Separated at Birth?

Two quotes with one kind of rhetoric…

While there are many reasons young Muslims sacrifice their lives — including the honor and money bestowed onto their families after their death — it is the martyr's afterlife that captures the imagination. […] Candidates for martyrdom were told the first drop of blood shed by a martyr washes away their sins. They could select 70 of their nearest and dearest to enter Heaven; and they would have at their disposal 72 houris, the beautiful virgins of paradise, Hassan recounted in the New Yorker.

Paul Hill, the unrepentant anti-abortion activist who murdered a doctor and bodyguard at a Florida abortion clinic, was scheduled to die by chemical injection on Wednesday in an execution he said would make him a martyr. […] "The sooner I am executed … the sooner I am going to heaven," Hill said in a jailhouse interview. "I expect a great reward in heaven. I am looking forward to glory. I don't feel remorse."
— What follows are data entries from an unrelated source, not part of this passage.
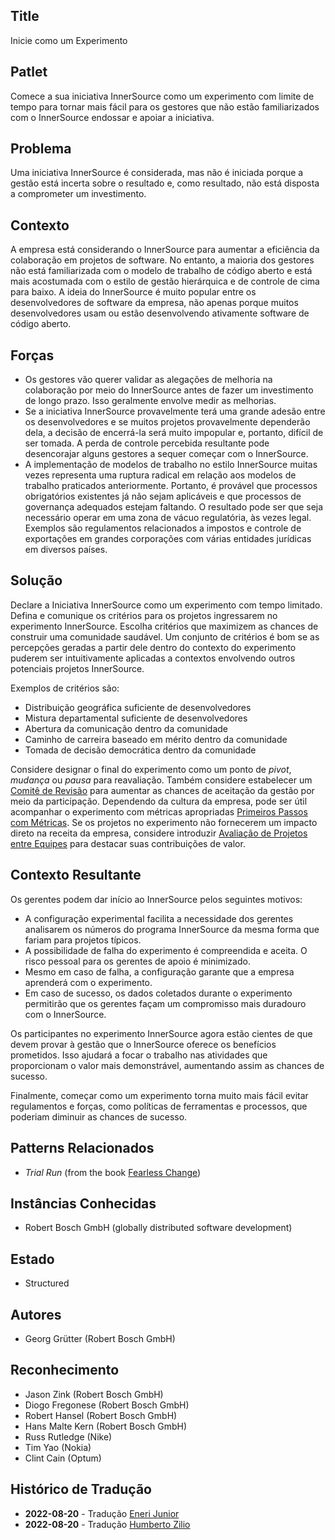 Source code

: ## Title

Inicie como um Experimento

## Patlet

Comece a sua iniciativa InnerSource como um experimento com limite de tempo para tornar mais fácil para os gestores que não estão familiarizados com o InnerSource endossar e apoiar a iniciativa.

## Problema

Uma iniciativa InnerSource é considerada, mas não é iniciada porque a gestão está incerta sobre o resultado e, como resultado, não está disposta a comprometer um investimento.

## Contexto

A empresa está considerando o InnerSource para aumentar a eficiência da colaboração em projetos de software. No entanto, a maioria dos gestores não está familiarizada com o modelo de trabalho de código aberto e está mais acostumada com o estilo de gestão hierárquica e de controle de cima para baixo. A ideia do InnerSource é muito popular entre os desenvolvedores de software da empresa, não apenas porque muitos desenvolvedores usam ou estão desenvolvendo ativamente software de código aberto.

## Forças

- Os gestores vão querer validar as alegações de melhoria na colaboração por meio do InnerSource antes de fazer um investimento de longo prazo. Isso geralmente envolve medir as melhorias.
- Se a iniciativa InnerSource provavelmente terá uma grande adesão entre os desenvolvedores e se muitos projetos provavelmente dependerão dela, a decisão de encerrá-la será muito impopular e, portanto, difícil de ser tomada. A perda de controle percebida resultante pode desencorajar alguns gestores a sequer começar com o InnerSource.
- A implementação de modelos de trabalho no estilo InnerSource muitas vezes representa uma ruptura radical em relação aos modelos de trabalho praticados anteriormente. Portanto, é provável que processos obrigatórios existentes já não sejam aplicáveis e que processos de governança adequados estejam faltando. O resultado pode ser que seja necessário operar em uma zona de vácuo regulatória, às vezes legal. Exemplos são regulamentos relacionados a impostos e controle de exportações em grandes corporações com várias entidades jurídicas em diversos países.

## Solução

Declare a Iniciativa InnerSource como um experimento com tempo limitado. Defina e comunique os critérios para os projetos ingressarem no experimento InnerSource. Escolha critérios que maximizem as chances de construir uma comunidade saudável. Um conjunto de critérios é bom se as percepções geradas a partir dele dentro do contexto do experimento puderem ser intuitivamente aplicadas a contextos envolvendo outros potenciais projetos InnerSource.

Exemplos de critérios são:

- Distribuição geográfica suficiente de desenvolvedores
- Mistura departamental suficiente de desenvolvedores
- Abertura da comunicação dentro da comunidade
- Caminho de carreira baseado em mérito dentro da comunidade
- Tomada de decisão democrática dentro da comunidade

Considere designar o final do experimento como um ponto de _pivot_, _mudança_ ou _pausa_ para reavaliação. Também considere estabelecer um [Comitê de Revisão](review-committee.md) para aumentar as chances de aceitação da gestão por meio da participação. Dependendo da cultura da empresa, pode ser útil acompanhar o experimento com métricas apropriadas [Primeiros Passos com Métricas](../../../patterns/1-initial/introducing-metrics-in-innersource.md). Se os projetos no experimento não fornecerem um impacto direto na receita da empresa, considere introduzir [Avaliação de Projetos entre Equipes](crossteam-project-valuation.md) para destacar suas contribuições de valor.

## Contexto Resultante

Os gerentes podem dar início ao InnerSource pelos seguintes motivos:

- A configuração experimental facilita a necessidade dos gerentes analisarem os números do programa InnerSource da mesma forma que fariam para projetos típicos.
- A possibilidade de falha do experimento é compreendida e aceita. O risco pessoal para os gerentes de apoio é minimizado.
- Mesmo em caso de falha, a configuração garante que a empresa aprenderá com o experimento.
- Em caso de sucesso, os dados coletados durante o experimento permitirão que os gerentes façam um compromisso mais duradouro com o InnerSource.

Os participantes no experimento InnerSource agora estão cientes de que devem provar à gestão que o InnerSource oferece os benefícios prometidos. Isso ajudará a focar o trabalho nas atividades que proporcionam o valor mais demonstrável, aumentando assim as chances de sucesso.

Finalmente, começar como um experimento torna muito mais fácil evitar regulamentos e forças, como políticas de ferramentas e processos, que poderiam diminuir as chances de sucesso.

## Patterns Relacionados

- _Trial Run_ (from the book [Fearless Change](https://fearlesschangepatterns.com/))

## Instâncias Conhecidas

- Robert Bosch GmbH (globally distributed software development)

## Estado

* Structured

## Autores

- Georg Grütter (Robert Bosch GmbH)

## Reconhecimento

- Jason Zink (Robert Bosch GmbH)
- Diogo Fregonese (Robert Bosch GmbH)
- Robert Hansel (Robert Bosch GmbH)
- Hans Malte Kern (Robert Bosch GmbH)
- Russ Rutledge (Nike)
- Tim Yao (Nokia)
- Clint Cain (Optum)

## Histórico de Tradução

- **2022-08-20** - Tradução [Eneri Junior](https://github.com/jrcosta)
- **2022-08-20** - Tradução [Humberto Zilio](https://github.com/zilio)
As I once wrote about such folks: If there is an afterlife, I have a feeling they're in for a big surprise when they get there. And if there isn't an afterlife, they're in for a bigger surprise.

Jerry and His Kids

The 2003 Jerry Lewis Labor Day Telethon racked up $60.5 million in nationwide pledges for the Muscular Dystrophy Association. That's a record but I wonder how often any sort of major telethon doesn't set a record. I worked on one major telethon about twenty years ago (not Jerry's) and the attitude of its operators was that at its end, they were going to announce a total of at least 10% more than the previous year, regardless of what was actually pledged. The explanation was that a telethon will ultimately collect somewhere between 75% and 105% of its pledge amounts so there was plenty of wiggle room there. No one could ever prove they hadn't received that many in pledges. The producer could have run out to a pay phone, phoned in a couple of huge fake pledges and put them over the top. And it wouldn't be his problem if the money for them never actually came in.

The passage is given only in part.